• GIVEN INFORMATION

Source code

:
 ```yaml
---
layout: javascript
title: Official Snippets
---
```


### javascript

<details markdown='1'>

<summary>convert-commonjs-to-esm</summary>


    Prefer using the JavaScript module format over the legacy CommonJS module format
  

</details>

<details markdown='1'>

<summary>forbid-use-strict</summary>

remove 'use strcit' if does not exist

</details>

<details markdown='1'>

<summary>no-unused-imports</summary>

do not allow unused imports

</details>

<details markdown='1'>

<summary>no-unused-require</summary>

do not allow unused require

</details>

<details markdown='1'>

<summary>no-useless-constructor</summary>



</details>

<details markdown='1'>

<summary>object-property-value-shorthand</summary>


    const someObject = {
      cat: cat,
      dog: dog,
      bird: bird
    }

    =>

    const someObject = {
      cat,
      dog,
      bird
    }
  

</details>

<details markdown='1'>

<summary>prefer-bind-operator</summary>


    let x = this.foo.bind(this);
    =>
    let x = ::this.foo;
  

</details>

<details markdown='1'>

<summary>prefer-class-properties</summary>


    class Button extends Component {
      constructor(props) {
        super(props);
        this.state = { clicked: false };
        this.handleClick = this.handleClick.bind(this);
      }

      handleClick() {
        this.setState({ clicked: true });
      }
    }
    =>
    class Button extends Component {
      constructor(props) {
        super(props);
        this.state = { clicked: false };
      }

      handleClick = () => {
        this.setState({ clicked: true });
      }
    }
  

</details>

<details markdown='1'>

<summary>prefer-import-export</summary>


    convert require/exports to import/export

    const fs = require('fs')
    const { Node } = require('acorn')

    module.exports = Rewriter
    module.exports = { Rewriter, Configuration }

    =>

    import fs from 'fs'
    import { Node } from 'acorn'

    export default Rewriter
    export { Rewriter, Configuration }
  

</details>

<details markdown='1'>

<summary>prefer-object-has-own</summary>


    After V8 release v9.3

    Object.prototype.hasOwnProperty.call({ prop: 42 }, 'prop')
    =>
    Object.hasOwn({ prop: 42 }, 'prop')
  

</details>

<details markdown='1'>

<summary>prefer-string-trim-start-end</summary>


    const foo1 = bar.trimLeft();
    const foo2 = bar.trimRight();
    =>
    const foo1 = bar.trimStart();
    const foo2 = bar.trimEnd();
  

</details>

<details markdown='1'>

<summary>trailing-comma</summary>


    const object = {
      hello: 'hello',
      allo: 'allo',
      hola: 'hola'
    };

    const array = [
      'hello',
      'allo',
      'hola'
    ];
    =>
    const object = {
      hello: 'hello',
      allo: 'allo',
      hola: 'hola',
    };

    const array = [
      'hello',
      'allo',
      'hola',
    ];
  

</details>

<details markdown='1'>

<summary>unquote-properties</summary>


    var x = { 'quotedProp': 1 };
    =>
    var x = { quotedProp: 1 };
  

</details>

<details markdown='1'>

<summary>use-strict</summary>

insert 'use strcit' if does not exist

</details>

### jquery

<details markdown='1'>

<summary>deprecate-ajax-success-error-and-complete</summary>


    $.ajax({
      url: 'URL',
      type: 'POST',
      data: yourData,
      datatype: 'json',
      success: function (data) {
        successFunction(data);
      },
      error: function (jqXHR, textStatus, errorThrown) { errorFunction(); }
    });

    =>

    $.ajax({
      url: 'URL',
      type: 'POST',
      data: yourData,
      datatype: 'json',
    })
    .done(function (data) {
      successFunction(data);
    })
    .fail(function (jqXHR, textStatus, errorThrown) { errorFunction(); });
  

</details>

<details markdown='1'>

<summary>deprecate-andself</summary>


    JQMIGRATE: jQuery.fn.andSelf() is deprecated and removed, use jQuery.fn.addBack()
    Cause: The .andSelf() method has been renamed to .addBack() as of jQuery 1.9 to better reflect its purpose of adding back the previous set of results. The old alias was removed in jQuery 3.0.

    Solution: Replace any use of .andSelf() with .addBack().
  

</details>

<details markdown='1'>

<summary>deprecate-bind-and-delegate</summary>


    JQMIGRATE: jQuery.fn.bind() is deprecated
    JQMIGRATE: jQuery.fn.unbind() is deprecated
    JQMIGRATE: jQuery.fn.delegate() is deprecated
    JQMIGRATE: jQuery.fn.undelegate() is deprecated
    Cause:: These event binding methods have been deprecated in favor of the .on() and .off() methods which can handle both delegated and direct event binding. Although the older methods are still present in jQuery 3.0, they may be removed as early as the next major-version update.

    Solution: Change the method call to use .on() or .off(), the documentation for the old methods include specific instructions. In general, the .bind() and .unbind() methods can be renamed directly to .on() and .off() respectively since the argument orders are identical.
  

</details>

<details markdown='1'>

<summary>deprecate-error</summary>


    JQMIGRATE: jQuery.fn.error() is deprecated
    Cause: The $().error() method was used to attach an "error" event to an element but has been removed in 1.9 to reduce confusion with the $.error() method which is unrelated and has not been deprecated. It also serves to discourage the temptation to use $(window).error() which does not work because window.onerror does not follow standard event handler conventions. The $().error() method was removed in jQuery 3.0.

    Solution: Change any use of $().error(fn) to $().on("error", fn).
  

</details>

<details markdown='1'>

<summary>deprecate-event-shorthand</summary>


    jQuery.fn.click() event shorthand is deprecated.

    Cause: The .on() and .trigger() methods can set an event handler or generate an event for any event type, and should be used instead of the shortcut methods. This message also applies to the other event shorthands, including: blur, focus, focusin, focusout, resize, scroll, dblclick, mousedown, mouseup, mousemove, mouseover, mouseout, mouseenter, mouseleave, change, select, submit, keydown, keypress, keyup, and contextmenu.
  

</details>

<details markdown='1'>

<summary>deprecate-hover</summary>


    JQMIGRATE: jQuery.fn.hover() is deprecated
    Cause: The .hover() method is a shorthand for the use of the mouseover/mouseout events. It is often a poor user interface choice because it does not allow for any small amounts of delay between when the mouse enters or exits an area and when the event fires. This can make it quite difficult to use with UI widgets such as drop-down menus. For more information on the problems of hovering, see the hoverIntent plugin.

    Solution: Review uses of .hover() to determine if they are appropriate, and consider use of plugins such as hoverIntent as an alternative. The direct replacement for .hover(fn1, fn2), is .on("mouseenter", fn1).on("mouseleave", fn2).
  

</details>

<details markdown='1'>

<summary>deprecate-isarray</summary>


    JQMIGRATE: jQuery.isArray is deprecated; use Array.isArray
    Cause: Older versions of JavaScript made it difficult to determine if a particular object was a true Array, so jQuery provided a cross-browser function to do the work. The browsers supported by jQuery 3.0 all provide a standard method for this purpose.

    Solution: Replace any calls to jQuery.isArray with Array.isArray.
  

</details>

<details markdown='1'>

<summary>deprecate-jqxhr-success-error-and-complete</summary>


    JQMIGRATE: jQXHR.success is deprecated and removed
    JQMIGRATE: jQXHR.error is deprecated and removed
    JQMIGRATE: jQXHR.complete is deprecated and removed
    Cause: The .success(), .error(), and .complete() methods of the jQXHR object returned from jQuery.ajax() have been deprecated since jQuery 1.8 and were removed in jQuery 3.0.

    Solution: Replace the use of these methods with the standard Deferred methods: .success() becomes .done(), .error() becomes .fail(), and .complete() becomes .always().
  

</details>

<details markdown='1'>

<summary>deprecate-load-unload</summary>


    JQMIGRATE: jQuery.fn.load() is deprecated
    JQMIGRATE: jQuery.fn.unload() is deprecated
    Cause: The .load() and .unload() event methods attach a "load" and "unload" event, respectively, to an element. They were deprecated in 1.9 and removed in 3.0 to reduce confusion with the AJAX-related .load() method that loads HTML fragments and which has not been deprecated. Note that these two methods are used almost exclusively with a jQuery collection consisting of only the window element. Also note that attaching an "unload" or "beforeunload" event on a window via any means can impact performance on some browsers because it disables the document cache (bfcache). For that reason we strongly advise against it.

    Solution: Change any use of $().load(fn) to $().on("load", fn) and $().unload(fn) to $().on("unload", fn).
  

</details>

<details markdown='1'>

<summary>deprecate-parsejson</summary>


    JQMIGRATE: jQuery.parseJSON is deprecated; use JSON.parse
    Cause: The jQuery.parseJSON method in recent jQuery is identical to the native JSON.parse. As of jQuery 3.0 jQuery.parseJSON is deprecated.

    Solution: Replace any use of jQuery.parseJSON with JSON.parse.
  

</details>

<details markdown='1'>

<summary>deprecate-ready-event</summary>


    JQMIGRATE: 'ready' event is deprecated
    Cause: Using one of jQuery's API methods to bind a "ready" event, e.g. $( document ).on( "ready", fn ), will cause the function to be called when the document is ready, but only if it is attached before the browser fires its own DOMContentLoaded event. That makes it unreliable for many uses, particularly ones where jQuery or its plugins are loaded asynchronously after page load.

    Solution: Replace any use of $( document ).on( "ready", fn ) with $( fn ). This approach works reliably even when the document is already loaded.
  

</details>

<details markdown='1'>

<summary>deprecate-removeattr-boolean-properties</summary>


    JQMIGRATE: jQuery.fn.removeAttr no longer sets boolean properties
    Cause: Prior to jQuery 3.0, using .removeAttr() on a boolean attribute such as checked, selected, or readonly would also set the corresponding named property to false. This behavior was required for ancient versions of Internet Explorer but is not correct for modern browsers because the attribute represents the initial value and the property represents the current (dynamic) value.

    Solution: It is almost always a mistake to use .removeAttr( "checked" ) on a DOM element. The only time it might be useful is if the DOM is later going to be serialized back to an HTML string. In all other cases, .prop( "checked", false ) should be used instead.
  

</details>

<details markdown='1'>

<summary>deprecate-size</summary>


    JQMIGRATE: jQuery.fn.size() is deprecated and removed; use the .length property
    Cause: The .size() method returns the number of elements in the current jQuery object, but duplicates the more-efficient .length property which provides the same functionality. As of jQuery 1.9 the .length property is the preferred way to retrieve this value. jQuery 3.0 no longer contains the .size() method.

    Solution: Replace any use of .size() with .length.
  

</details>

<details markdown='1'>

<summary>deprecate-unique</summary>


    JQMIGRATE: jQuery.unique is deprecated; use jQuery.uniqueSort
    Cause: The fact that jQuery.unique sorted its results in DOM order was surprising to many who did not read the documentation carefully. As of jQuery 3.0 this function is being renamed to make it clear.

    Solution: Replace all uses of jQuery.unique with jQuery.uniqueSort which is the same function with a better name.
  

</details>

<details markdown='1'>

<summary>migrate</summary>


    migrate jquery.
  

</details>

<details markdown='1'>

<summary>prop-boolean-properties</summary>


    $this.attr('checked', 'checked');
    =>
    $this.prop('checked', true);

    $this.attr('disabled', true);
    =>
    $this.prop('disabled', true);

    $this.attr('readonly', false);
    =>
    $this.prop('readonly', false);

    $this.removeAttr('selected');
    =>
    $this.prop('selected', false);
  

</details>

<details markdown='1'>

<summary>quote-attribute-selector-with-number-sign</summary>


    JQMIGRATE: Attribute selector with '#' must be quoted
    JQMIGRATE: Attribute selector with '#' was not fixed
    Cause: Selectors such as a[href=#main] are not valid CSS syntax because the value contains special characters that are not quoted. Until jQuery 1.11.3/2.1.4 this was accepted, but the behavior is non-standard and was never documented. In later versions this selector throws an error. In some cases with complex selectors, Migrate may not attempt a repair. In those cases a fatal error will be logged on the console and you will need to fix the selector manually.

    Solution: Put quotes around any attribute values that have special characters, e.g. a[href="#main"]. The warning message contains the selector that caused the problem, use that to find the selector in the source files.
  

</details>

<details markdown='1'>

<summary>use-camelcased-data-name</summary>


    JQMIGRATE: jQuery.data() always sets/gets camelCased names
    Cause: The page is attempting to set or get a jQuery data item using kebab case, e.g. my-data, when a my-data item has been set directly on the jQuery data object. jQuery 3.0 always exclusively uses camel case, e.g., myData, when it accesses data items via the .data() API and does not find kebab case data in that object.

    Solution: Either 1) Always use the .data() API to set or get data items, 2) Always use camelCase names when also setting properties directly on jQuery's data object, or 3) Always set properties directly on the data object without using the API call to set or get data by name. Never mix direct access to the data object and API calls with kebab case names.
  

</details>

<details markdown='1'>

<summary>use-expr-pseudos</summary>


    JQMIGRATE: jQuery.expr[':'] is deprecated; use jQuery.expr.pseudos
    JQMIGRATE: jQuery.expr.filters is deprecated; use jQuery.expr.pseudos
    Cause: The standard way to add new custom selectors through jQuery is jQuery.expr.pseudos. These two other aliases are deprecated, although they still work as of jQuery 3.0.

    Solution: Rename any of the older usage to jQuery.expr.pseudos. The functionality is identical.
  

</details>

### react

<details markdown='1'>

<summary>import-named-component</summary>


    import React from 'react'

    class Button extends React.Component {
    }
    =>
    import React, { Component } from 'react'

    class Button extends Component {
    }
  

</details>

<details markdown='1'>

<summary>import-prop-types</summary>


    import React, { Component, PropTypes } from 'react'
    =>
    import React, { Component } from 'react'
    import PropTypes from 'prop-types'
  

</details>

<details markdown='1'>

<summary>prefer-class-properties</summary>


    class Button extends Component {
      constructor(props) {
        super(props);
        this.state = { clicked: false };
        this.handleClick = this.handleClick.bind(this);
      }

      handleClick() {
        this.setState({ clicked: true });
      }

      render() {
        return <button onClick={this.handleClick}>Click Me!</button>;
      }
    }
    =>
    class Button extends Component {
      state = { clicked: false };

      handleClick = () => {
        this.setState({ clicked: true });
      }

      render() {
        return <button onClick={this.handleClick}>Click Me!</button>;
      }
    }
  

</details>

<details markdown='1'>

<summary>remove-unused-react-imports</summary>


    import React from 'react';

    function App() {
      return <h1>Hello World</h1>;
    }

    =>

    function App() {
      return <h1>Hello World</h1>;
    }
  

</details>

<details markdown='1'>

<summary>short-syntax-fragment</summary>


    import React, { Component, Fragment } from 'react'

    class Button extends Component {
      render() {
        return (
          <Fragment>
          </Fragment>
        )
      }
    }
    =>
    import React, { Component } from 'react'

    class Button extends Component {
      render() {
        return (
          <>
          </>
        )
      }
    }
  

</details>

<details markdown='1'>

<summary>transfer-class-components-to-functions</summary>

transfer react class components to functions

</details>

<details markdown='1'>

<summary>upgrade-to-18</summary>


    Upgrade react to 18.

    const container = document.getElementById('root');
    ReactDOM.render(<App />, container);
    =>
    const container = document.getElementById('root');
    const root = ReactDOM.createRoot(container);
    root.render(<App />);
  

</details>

• WHAT YOU NEED TO DO
All lines of the records above with the word "pseudos" in them are to be copied.

• TASK ANSWER
<summary>use-expr-pseudos</summary>
    JQMIGRATE: jQuery.expr[':'] is deprecated; use jQuery.expr.pseudos
    JQMIGRATE: jQuery.expr.filters is deprecated; use jQuery.expr.pseudos
    Cause: The standard way to add new custom selectors through jQuery is jQuery.expr.pseudos. These two other aliases are deprecated, although they still work as of jQuery 3.0.
    Solution: Rename any of the older usage to jQuery.expr.pseudos. The functionality is identical.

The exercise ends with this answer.